- Language: English
- Genre: Short story

Publication
- Published in: Chatelaine (1st release), Inside Stories II, The Leaving, Close Ups: Best Stories for Teens, Fractures: Family Stories
- Publication place: Canada
- Media type: Magazine (1st release)

= The Metaphor =

Short story by Budge Wilson

"The Metaphor" is a short story by Budge Wilson. It was originally published in the October 1983 issue of Chatelaine magazine.

The story has appeared in numerous collection books. First, it appeared in the 1987 collection Inside Stories II. Next, it appeared in Wilson's own 1990 collection, The Leaving (also known by the name The Leaving and Other Stories for some reprints). It was also included in the 2000 collection Close Ups: Best Stories for Teens. Lastly, it was featured in another one of Wilson's collections, her 2002 book Fractures: Family Stories.

==Plot summary==
The story begins in 1965, following Charlotte and her seventh-grade class. Their teacher, Miss Hancock, enthuses the class and encourages Charlotte to develop her writing. After being taught how to create metaphors, Charlotte compares her mother to an office building: efficient but unfriendly. Charlotte's mother disapproves of Miss Hancock for her flamboyancy.

Once Charlotte is in the tenth grade, she again has Miss Hancock as a teacher. However, this new class does not respect Miss Hancock, and Charlotte distances herself from the teacher. Several months later, Miss Hancock is killed by a school bus. Believing this death to be a suicide, Charlotte is overcome with grief, feeling that she is partly responsible.

Receiving no sympathy from her mother, Charlotte returns to an old notebook. She creates a metaphor that compares Miss Hancock to a birthday cake filled with useful party favors; the contents of the cake are valuable, but they're overlooked by adults who only see the garish exterior.

==Interpretations==
Dr. John Noell Moore said of the story:
Wilson's story reminds me that we are daily challenged to nurture, to mother, our students in the love of words, to help them understand how language enables them to read the existing world as well as write new worlds of their own. [...] Wilson's story gives us moments to pause and reflect on the significance of the lessons we teach.

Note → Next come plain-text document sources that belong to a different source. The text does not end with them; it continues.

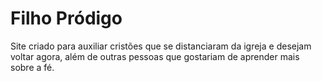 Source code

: # Filho Pródigo
Site criado para auxiliar cristões que se distanciaram da igreja e desejam voltar agora, além de outras pessoas que gostariam de aprender mais sobre a fé.
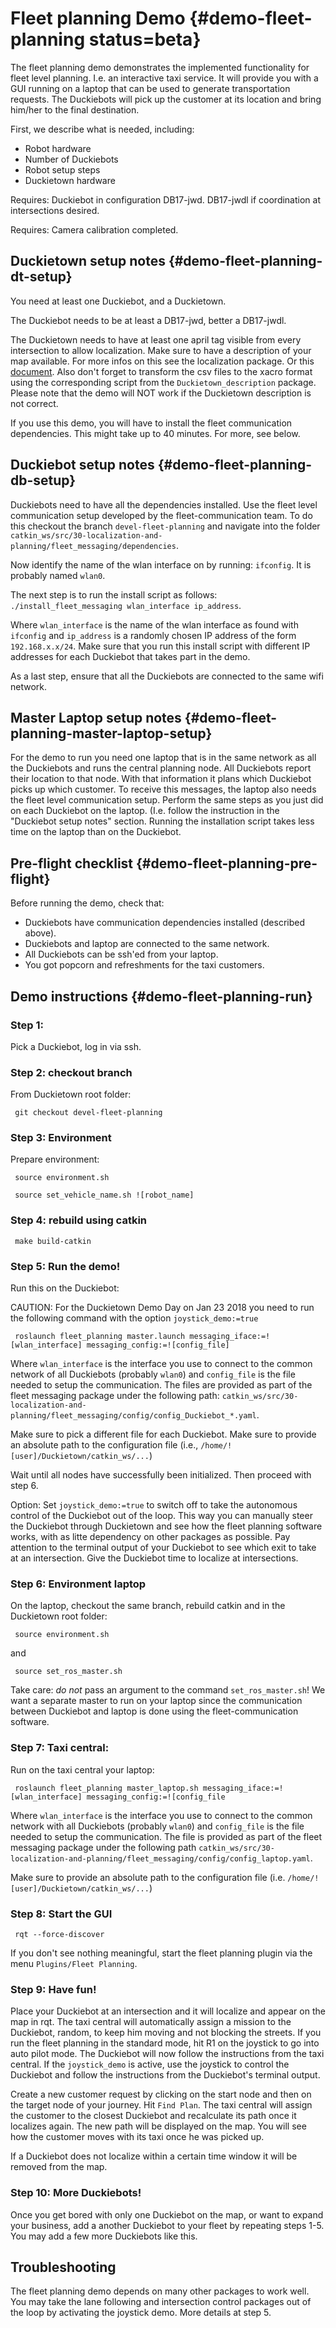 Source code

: # Fleet planning Demo {#demo-fleet-planning status=beta}

The fleet planning demo demonstrates the implemented functionality for fleet level planning. I.e. an interactive taxi service.
It will provide you with a GUI running on a laptop that can be used to generate transportation requests. The Duckiebots will pick up the customer at its location and bring him/her to the final destination.

First, we describe what is needed, including:

* Robot hardware
* Number of Duckiebots
* Robot setup steps
* Duckietown hardware

<div class='requirements' markdown="1">

Requires: Duckiebot in configuration DB17-jwd. DB17-jwdl if coordination at intersections desired.

Requires: Camera calibration completed.

</div>

## Duckietown setup notes {#demo-fleet-planning-dt-setup}

You need at least one Duckiebot, and a Duckietown.

The Duckiebot needs to be at least a DB17-jwd, better a DB17-jwdl.

The Duckietown needs to have at least one april tag visible from every intersection to allow localization. Make sure to have a description of your map available. For more infos on this see the localization package. Or this [document](https://goo.gl/83TYBA). Also don't forget to transform the csv files to the xacro format using the corresponding script from the `Duckietown_description` package. Please note that the demo will NOT work if the Duckietown description is not correct.

If you use this demo, you will have to install the fleet communication dependencies. This might take up to 40 minutes. For more, see below.

## Duckiebot setup notes {#demo-fleet-planning-db-setup}

Duckiebots need to have all the dependencies installed. Use the fleet level communication setup developed by the fleet-communication team. To do this checkout the branch `devel-fleet-planning` and navigate into the folder `catkin_ws/src/30-localization-and-planning/fleet_messaging/dependencies`.

 Now identify the name of the wlan interface on by running: `ifconfig`. It is probably named `wlan0`.

 The next step is to run the install script as follows: `./install_fleet_messaging wlan_interface ip_address`.

 Where `wlan_interface` is the name of the wlan interface as found with `ifconfig` and `ip_address` is a randomly chosen IP address of the form `192.168.x.x/24`. Make sure that you run this install script with different IP addresses for each Duckiebot that takes part in the demo.

 As a last step, ensure that all the Duckiebots are connected to the same wifi network.


 ## Master Laptop setup notes {#demo-fleet-planning-master-laptop-setup}

 For the demo to run you need one laptop that is in the same network as all the Duckiebots and runs the central planning node. All Duckiebots report their location to that node. With that information it plans which Duckiebot picks up which customer. To receive this messages, the laptop also needs the fleet level communication setup. Perform the same steps as you just did on each Duckiebot on the laptop. (I.e. follow the instruction in the "Duckiebot setup notes" section. Running the installation script takes less time on the laptop than on the Duckiebot.

 ## Pre-flight checklist {#demo-fleet-planning-pre-flight}

 Before running the demo, check that:

 * Duckiebots have communication dependencies installed (described above).
 * Duckiebots and laptop are connected to the same network.
 * All Duckiebots can be ssh'ed from your laptop.
 * You got popcorn and refreshments for the taxi customers.

 ## Demo instructions {#demo-fleet-planning-run}

 ### Step 1:

 Pick a Duckiebot, log in via ssh.

 ### Step 2: checkout branch

 From Duckietown root folder:

     git checkout devel-fleet-planning

 ### Step 3: Environment

  Prepare environment:

     source environment.sh

     source set_vehicle_name.sh ![robot_name]

 ### Step 4: rebuild using catkin

     make build-catkin

 ### Step 5: Run the demo!

 Run this on the Duckiebot:

 CAUTION: For the Duckietown Demo Day on Jan 23 2018 you need to run the following command with the option `joystick_demo:=true`

     roslaunch fleet_planning master.launch messaging_iface:=![wlan_interface] messaging_config:=![config_file]

 Where `wlan_interface` is the interface you use to connect to the common network of all Duckiebots (probably `wlan0`) and `config_file` is the file needed to setup the communication. The files are provided as part of the fleet messaging package under the following path: `catkin_ws/src/30-localization-and-planning/fleet_messaging/config/config_Duckiebot_*.yaml`.

   Make sure to pick a different file for each Duckiebot. Make sure to provide an absolute path to the configuration file (i.e., `/home/![user]/Duckietown/catkin_ws/...`)

 Wait until all nodes have successfully been initialized. Then proceed with step 6.

 Option: Set `joystick_demo:=true` to switch off to take the autonomous control of the Duckiebot out of the loop. This way you can manually steer the Duckiebot through Duckietown and see how the fleet planning software works, with as litte dependency on other packages as possible. Pay attention to the terminal output of your Duckiebot to see which exit to take at an intersection. Give the Duckiebot time to localize at intersections.

 ### Step 6: Environment laptop

 On the laptop, checkout the same branch, rebuild catkin and in the Duckietown root folder:

     source environment.sh

 and

     source set_ros_master.sh

 Take care: *do not* pass an argument to the command `set_ros_master.sh`! We want a separate master to run on your laptop since the communication between Duckiebot and laptop is done using the fleet-communication software.

 ### Step 7: Taxi central:

 Run on the taxi central your laptop:

     roslaunch fleet_planning master_laptop.sh messaging_iface:=![wlan_interface] messaging_config:=![config_file

 Where `wlan_interface` is the interface you use to connect to the common network with all Duckiebots (probably `wlan0`) and `config_file` is the file needed to setup the communication. The file is provided as part of the fleet messaging package under the following path `catkin_ws/src/30-localization-and-planning/fleet_messaging/config/config_laptop.yaml`.

 Make sure to provide an absolute path to the configuration file (i.e. `/home/![user]/Duckietown/catkin_ws/...`)

 ### Step 8: Start the GUI

     rqt --force-discover

 If you don't see nothing meaningful, start the fleet planning plugin via the menu `Plugins/Fleet Planning`.

 ### Step 9: Have fun!

 Place your Duckiebot at an intersection and it will localize and appear on the map in rqt. The taxi central will automatically assign a mission to the Duckiebot, random, to keep him moving and not blocking the streets. If you run the fleet planning in the standard mode, hit R1 on the joystick to go into auto pilot mode. The Duckiebot will now follow the instructions from the taxi central. If the `joystick_demo` is active, use the joystick to control the Duckiebot and follow the instructions from the Duckiebot's terminal output.

 Create a new customer request by clicking on the start node and then on the target node of your journey. Hit `Find Plan`. The taxi central will assign the customer to the closest Duckiebot and recalculate its path once it localizes again. The new path will be displayed on the map. You will see how the customer moves with its taxi once he was picked up.

 If a Duckiebot does not localize within a certain time window it will be removed from the map.

 ### Step 10: More Duckiebots!

 Once you get bored with only one Duckiebot on the map, or want to expand your business, add a another Duckiebot to your fleet by repeating steps 1-5. You may add a few more Duckiebots like this.

 ## Troubleshooting 

 The fleet planning demo depends on many other packages to work well. You may take the lane following and intersection control packages out of the loop by activating the joystick demo. More details at step 5.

Janice Kulyk Keefer asserts the story draws connections "between language and sexuality," contending that Charlotte's mother is a critique of puritan attitudes, and Miss Hancock embodies sensuous pleasure; thus, Charlotte's metaphors represents her blossoming independence and, more broadly, reenforce how language can be a tool for liberation.

==Reception==
"The Metaphor" appeared in Chatelaine because it placed second in a competition hosted by the magazine.

The story is considered to be among Wilson's most noteworthy, and it is often incorporated into teaching curricula.